> [Required work]: Quote every line of the material beneath this one.

-------- Task input

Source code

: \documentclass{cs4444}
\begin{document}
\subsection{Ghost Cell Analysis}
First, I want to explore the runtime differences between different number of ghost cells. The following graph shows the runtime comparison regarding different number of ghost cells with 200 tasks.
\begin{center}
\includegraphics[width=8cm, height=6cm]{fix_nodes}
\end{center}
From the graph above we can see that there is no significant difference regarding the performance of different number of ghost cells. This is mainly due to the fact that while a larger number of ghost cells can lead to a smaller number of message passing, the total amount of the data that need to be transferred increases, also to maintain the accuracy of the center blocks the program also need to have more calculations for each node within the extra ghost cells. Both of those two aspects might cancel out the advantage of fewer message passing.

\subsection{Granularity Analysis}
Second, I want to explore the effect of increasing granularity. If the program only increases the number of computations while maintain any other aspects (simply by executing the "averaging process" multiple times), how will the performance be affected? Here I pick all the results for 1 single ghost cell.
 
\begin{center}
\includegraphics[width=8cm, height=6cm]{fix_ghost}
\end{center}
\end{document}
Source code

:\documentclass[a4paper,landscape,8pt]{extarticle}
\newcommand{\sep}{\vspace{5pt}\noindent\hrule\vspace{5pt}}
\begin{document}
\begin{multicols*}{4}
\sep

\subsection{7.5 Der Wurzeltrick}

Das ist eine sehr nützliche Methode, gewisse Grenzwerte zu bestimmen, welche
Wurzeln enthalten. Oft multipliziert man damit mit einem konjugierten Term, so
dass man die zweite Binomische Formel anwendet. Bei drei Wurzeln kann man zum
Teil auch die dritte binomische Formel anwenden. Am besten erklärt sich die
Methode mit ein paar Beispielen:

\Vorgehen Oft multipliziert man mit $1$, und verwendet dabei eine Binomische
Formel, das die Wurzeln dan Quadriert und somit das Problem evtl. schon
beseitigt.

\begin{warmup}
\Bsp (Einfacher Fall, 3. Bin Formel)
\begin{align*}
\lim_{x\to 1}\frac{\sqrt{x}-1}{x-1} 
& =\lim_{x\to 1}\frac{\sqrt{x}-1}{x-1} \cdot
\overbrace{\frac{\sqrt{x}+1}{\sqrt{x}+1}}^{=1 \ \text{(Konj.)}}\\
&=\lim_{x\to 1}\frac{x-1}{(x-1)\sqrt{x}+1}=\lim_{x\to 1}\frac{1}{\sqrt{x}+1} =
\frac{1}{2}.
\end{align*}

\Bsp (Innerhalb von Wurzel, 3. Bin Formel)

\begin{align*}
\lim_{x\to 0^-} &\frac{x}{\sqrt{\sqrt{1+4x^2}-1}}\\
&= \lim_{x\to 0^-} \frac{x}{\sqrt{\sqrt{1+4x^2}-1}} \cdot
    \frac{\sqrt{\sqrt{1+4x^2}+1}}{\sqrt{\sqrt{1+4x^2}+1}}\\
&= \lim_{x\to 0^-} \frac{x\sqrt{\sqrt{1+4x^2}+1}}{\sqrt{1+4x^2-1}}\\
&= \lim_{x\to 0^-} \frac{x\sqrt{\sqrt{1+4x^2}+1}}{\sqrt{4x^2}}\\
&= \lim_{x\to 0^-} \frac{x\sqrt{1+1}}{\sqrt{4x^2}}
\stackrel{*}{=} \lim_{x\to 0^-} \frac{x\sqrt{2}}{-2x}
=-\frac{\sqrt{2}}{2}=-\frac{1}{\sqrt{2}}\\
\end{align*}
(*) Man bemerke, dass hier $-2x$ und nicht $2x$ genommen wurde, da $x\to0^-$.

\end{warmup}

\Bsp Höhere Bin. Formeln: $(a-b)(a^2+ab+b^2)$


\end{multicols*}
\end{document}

----------------

> [Answer to the problem]:
Source code

: \documentclass{cs4444}
\begin{document}
\subsection{Ghost Cell Analysis}
First, I want to explore the runtime differences between different number of ghost cells. The following graph shows the runtime comparison regarding different number of ghost cells with 200 tasks.
\begin{center}
\includegraphics[width=8cm, height=6cm]{fix_nodes}
\end{center}
From the graph above we can see that there is no significant difference regarding the performance of different number of ghost cells. This is mainly due to the fact that while a larger number of ghost cells can lead to a smaller number of message passing, the total amount of the data that need to be transferred increases, also to maintain the accuracy of the center blocks the program also need to have more calculations for each node within the extra ghost cells. Both of those two aspects might cancel out the advantage of fewer message passing.

\subsection{Granularity Analysis}
Second, I want to explore the effect of increasing granularity. If the program only increases the number of computations while maintain any other aspects (simply by executing the "averaging process" multiple times), how will the performance be affected? Here I pick all the results for 1 single ghost cell.
 
\begin{center}
\includegraphics[width=8cm, height=6cm]{fix_ghost}
\end{center}
\end{document}
Source code

:\documentclass[a4paper,landscape,8pt]{extarticle}
\newcommand{\sep}{\vspace{5pt}\noindent\hrule\vspace{5pt}}
\begin{document}
\begin{multicols*}{4}
\sep

\subsection{7.5 Der Wurzeltrick}

Das ist eine sehr nützliche Methode, gewisse Grenzwerte zu bestimmen, welche
Wurzeln enthalten. Oft multipliziert man damit mit einem konjugierten Term, so
dass man die zweite Binomische Formel anwendet. Bei drei Wurzeln kann man zum
Teil auch die dritte binomische Formel anwenden. Am besten erklärt sich die
Methode mit ein paar Beispielen:

\Vorgehen Oft multipliziert man mit $1$, und verwendet dabei eine Binomische
Formel, das die Wurzeln dan Quadriert und somit das Problem evtl. schon
beseitigt.

\begin{warmup}
\Bsp (Einfacher Fall, 3. Bin Formel)
\begin{align*}
\lim_{x\to 1}\frac{\sqrt{x}-1}{x-1} 
& =\lim_{x\to 1}\frac{\sqrt{x}-1}{x-1} \cdot
\overbrace{\frac{\sqrt{x}+1}{\sqrt{x}+1}}^{=1 \ \text{(Konj.)}}\\
&=\lim_{x\to 1}\frac{x-1}{(x-1)\sqrt{x}+1}=\lim_{x\to 1}\frac{1}{\sqrt{x}+1} =
\frac{1}{2}.
\end{align*}

\Bsp (Innerhalb von Wurzel, 3. Bin Formel)

\begin{align*}
\lim_{x\to 0^-} &\frac{x}{\sqrt{\sqrt{1+4x^2}-1}}\\
&= \lim_{x\to 0^-} \frac{x}{\sqrt{\sqrt{1+4x^2}-1}} \cdot
    \frac{\sqrt{\sqrt{1+4x^2}+1}}{\sqrt{\sqrt{1+4x^2}+1}}\\
&= \lim_{x\to 0^-} \frac{x\sqrt{\sqrt{1+4x^2}+1}}{\sqrt{1+4x^2-1}}\\
&= \lim_{x\to 0^-} \frac{x\sqrt{\sqrt{1+4x^2}+1}}{\sqrt{4x^2}}\\
&= \lim_{x\to 0^-} \frac{x\sqrt{1+1}}{\sqrt{4x^2}}
\stackrel{*}{=} \lim_{x\to 0^-} \frac{x\sqrt{2}}{-2x}
=-\frac{\sqrt{2}}{2}=-\frac{1}{\sqrt{2}}\\
\end{align*}
(*) Man bemerke, dass hier $-2x$ und nicht $2x$ genommen wurde, da $x\to0^-$.

\end{warmup}

\Bsp Höhere Bin. Formeln: $(a-b)(a^2+ab+b^2)$


\end{multicols*}
\end{document}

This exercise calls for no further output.